Almada premeia literatura nacional

Luís Aguiar venceu a 33.ª edição do Prémio Literário Cidade de Almada – Poesia, com a obra Nunca o Verão se Demorara Assim nos Lábios.

Já José Gardeazabal foi distinguido pela 16.ª edição Prémio Literário Maria Rosa Colaço, dedicada à literatura infantil, com o original A Fábula do Elefante.

Os galardões foram atribuídos este sábado no Fórum Municipal Romeu Correia – Sala Pablo Neruda.

Em 2021, integraram as competições 447 obras originais.

A cada um dos autores premiados a Câmara Municipal de Almada atribuiu um prémio no valor de cinco mil euros.

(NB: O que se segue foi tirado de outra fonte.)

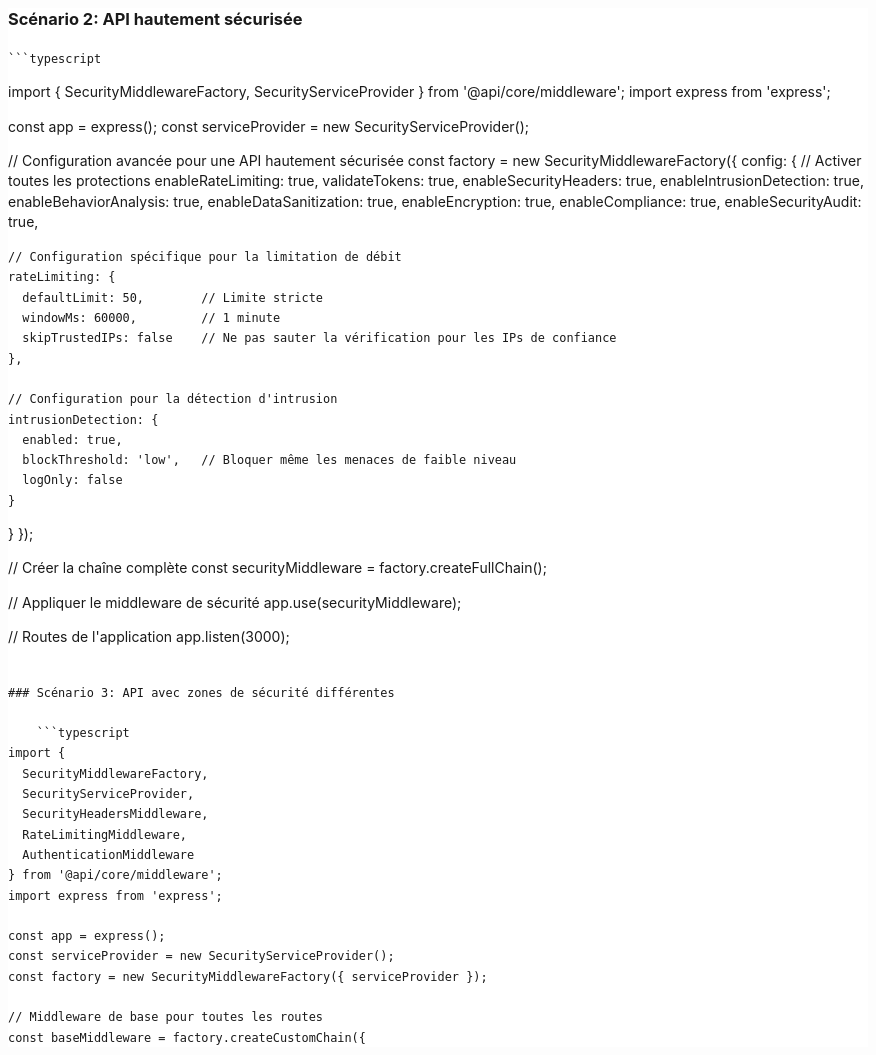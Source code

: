 ### Scénario 2: API hautement sécurisée

    ```typescript
import { SecurityMiddlewareFactory, SecurityServiceProvider } from '@api/core/middleware';
import express from 'express';

const app = express();
const serviceProvider = new SecurityServiceProvider();

// Configuration avancée pour une API hautement sécurisée
const factory = new SecurityMiddlewareFactory({
  config: {
    // Activer toutes les protections
    enableRateLimiting: true,
    validateTokens: true,
    enableSecurityHeaders: true,
    enableIntrusionDetection: true,
    enableBehaviorAnalysis: true,
    enableDataSanitization: true,
    enableEncryption: true,
    enableCompliance: true,
    enableSecurityAudit: true,
    
    // Configuration spécifique pour la limitation de débit
    rateLimiting: {
      defaultLimit: 50,        // Limite stricte
      windowMs: 60000,         // 1 minute
      skipTrustedIPs: false    // Ne pas sauter la vérification pour les IPs de confiance
    },
    
    // Configuration pour la détection d'intrusion
    intrusionDetection: {
      enabled: true,
      blockThreshold: 'low',   // Bloquer même les menaces de faible niveau
      logOnly: false
    }
  }
});

// Créer la chaîne complète
const securityMiddleware = factory.createFullChain();

// Appliquer le middleware de sécurité
app.use(securityMiddleware);

// Routes de l'application
app.listen(3000);
```

### Scénario 3: API avec zones de sécurité différentes

    ```typescript
import { 
  SecurityMiddlewareFactory, 
  SecurityServiceProvider,
  SecurityHeadersMiddleware,
  RateLimitingMiddleware,
  AuthenticationMiddleware
} from '@api/core/middleware';
import express from 'express';

const app = express();
const serviceProvider = new SecurityServiceProvider();
const factory = new SecurityMiddlewareFactory({ serviceProvider });

// Middleware de base pour toutes les routes
const baseMiddleware = factory.createCustomChain({
```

«O trabalho poético intitulado Nunca o Verão se Demorara Assim nos Lábios, verso retirado de um poema de Eugénio de Andrade, é um testemunho sobre a saudade, a vida, o desencontro, a doença e a morte», elucida o autor Luís Aguiar.

Promovido pela Câmara Municipal de Almada, o Prémio Literário Cidade de Almada (Prosa e Poesia) é considerado uma referência nacional na área da literatura e na promoção da criação literária em língua portuguesa.

Nas palavras do seu autor, José Gardeazabal, «A Fábula do Elefante procura ser uma obra a três: autor, leitor adulto e leitor na infância. Idealmente seria lido por uma criança a um adulto ou vice-versa. É um exercício de melancolia feliz, sobre a dificuldade e a redenção próprias das relações humanas»

Organizado pela Câmara Municipal de Almada, o Prémio Literário Maria Rosa Colaço pretende homenagear a ilustre escritora e incentivar a criatividade literária de autores portugueses, nos domínios da literatura infantil e juvenil.